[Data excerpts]
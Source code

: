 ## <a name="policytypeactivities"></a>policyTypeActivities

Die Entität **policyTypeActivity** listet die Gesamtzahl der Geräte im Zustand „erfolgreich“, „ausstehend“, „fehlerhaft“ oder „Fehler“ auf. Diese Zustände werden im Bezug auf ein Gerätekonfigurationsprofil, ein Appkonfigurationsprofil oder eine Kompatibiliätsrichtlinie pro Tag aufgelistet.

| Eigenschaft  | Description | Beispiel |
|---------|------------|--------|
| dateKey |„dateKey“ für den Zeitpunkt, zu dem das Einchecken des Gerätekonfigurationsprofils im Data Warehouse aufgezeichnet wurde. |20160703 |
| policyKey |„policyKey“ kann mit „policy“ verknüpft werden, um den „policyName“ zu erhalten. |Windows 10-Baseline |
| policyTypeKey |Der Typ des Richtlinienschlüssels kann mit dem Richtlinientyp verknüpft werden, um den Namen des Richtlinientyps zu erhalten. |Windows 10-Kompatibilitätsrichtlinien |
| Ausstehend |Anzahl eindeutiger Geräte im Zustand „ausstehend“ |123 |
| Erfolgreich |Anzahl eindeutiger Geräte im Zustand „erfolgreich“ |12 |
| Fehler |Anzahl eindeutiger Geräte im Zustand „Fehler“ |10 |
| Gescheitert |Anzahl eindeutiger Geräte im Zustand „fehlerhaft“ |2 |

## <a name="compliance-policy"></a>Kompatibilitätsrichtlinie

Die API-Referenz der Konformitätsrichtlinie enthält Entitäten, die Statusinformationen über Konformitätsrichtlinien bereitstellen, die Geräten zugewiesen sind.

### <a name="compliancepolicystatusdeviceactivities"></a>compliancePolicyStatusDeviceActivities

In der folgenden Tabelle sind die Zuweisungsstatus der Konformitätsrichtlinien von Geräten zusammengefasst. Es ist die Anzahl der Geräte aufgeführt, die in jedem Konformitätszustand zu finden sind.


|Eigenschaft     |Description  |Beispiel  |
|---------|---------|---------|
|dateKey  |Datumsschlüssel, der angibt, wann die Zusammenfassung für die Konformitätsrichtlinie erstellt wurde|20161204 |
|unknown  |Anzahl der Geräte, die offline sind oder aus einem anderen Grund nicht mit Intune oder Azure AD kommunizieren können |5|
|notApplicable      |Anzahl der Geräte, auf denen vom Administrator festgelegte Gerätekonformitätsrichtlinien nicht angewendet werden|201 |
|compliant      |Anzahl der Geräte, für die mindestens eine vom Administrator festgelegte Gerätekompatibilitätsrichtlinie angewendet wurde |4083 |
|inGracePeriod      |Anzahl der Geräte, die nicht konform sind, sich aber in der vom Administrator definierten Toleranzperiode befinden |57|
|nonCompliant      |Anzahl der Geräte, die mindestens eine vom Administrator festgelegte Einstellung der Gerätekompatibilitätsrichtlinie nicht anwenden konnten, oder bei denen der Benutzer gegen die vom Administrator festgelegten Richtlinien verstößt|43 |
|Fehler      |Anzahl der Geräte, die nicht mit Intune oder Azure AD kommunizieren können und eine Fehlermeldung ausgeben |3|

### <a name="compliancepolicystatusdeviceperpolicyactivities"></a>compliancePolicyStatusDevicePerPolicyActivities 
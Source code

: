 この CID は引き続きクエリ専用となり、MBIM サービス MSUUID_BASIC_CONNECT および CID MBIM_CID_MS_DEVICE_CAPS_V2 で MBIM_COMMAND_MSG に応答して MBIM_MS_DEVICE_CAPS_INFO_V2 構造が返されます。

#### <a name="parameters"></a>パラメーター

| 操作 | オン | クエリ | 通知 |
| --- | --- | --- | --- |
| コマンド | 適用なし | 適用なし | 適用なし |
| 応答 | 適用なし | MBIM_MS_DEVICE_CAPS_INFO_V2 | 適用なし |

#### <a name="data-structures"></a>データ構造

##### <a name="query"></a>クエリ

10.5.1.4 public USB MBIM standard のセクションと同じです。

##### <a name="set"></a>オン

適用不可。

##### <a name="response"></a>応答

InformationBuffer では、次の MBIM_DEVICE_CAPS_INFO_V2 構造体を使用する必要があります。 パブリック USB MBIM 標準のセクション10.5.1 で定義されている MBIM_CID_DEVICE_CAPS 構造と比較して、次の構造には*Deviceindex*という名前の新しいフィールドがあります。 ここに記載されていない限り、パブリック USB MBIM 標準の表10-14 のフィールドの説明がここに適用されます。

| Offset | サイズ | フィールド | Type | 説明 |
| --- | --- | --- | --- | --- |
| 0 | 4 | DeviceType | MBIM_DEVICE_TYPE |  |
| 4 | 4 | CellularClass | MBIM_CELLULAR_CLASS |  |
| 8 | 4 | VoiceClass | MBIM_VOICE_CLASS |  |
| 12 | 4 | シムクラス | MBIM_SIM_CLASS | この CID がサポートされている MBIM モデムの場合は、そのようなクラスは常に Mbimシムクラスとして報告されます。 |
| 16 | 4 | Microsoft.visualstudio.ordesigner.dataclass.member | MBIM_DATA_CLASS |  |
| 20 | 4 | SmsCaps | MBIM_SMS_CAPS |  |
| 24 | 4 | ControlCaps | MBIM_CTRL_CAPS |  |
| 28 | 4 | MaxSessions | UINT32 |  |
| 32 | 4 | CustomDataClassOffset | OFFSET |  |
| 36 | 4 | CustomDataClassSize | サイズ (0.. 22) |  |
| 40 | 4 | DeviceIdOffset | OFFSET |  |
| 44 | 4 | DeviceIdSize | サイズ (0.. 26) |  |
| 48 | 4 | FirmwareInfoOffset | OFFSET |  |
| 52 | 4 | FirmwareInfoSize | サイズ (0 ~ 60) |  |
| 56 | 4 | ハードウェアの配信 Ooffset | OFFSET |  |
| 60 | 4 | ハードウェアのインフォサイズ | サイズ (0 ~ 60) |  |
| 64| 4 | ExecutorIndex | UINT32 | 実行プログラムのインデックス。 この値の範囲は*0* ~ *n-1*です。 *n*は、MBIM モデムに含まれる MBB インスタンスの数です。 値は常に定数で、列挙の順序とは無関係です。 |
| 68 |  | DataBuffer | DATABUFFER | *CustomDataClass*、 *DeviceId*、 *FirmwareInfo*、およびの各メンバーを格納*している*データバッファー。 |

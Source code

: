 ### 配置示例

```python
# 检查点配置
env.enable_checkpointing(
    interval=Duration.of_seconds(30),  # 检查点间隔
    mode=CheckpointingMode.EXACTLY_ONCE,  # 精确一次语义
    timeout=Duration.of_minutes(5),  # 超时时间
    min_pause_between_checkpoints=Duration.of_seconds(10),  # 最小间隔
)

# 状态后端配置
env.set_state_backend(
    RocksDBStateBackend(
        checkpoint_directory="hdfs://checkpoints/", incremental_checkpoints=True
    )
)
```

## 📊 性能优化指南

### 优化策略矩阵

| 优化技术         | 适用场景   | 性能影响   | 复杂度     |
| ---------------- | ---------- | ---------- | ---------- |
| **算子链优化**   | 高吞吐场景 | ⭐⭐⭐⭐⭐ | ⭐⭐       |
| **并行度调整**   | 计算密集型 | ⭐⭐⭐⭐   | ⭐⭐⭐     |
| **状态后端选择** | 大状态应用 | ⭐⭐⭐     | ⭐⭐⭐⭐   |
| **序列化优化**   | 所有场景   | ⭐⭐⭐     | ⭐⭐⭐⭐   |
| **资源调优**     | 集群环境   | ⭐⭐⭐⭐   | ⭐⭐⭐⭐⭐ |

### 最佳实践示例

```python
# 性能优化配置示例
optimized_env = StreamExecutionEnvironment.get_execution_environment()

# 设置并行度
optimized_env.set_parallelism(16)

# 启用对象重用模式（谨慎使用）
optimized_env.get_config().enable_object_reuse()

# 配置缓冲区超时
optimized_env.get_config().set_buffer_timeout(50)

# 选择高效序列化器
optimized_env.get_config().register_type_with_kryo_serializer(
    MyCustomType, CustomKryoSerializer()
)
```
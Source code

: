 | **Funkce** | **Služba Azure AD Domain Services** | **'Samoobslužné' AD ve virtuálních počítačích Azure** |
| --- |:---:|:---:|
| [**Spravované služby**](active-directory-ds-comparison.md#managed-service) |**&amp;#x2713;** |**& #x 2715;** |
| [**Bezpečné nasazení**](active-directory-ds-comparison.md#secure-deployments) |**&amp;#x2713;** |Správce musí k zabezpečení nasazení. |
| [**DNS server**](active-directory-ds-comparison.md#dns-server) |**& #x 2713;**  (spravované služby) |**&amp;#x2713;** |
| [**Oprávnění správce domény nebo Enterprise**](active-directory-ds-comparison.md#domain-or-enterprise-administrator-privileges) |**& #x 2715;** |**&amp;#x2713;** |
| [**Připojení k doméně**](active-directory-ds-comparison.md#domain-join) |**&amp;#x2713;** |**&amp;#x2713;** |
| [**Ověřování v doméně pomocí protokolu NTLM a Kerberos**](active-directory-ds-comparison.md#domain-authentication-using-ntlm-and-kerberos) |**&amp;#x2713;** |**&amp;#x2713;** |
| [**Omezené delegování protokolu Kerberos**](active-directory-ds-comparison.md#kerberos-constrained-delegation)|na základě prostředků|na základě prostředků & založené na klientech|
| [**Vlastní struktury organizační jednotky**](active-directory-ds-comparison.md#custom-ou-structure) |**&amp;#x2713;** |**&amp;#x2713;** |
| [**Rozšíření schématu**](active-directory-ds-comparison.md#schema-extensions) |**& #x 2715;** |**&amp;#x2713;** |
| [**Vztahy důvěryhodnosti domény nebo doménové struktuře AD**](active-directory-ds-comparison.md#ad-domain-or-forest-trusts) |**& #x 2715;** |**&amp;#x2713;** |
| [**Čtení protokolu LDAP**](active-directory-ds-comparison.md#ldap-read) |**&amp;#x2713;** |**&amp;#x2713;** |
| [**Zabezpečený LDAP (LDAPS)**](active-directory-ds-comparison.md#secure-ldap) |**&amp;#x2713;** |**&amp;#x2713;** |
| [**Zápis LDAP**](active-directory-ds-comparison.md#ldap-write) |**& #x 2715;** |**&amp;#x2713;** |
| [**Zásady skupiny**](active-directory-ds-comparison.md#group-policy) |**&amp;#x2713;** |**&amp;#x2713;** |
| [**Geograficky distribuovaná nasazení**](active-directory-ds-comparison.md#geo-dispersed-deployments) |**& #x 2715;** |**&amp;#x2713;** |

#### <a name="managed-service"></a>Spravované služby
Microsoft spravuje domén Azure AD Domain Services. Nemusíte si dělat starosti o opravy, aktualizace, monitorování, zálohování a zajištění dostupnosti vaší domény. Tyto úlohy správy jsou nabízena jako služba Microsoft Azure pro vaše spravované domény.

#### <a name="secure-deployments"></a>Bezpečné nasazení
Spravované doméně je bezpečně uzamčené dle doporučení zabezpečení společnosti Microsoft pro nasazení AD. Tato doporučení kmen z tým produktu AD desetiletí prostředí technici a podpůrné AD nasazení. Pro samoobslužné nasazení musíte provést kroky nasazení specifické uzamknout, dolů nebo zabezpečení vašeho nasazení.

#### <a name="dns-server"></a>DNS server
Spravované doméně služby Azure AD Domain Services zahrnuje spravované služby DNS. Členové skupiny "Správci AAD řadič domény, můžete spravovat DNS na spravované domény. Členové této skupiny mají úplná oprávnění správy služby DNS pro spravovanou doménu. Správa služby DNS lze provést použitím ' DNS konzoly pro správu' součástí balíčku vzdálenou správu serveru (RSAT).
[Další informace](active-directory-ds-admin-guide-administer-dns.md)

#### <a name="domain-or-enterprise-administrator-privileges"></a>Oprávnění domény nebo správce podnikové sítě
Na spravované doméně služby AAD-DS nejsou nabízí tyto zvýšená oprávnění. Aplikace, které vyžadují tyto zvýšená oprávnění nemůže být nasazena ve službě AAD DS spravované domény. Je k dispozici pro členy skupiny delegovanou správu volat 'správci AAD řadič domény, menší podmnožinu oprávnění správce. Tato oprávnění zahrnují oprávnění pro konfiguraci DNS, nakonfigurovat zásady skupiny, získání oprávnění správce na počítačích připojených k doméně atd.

» TASK INSTRUCTIONS
Lines with the word "kerberos": report how many there are in the entries, as a bare number.

» TASK ANSWER
2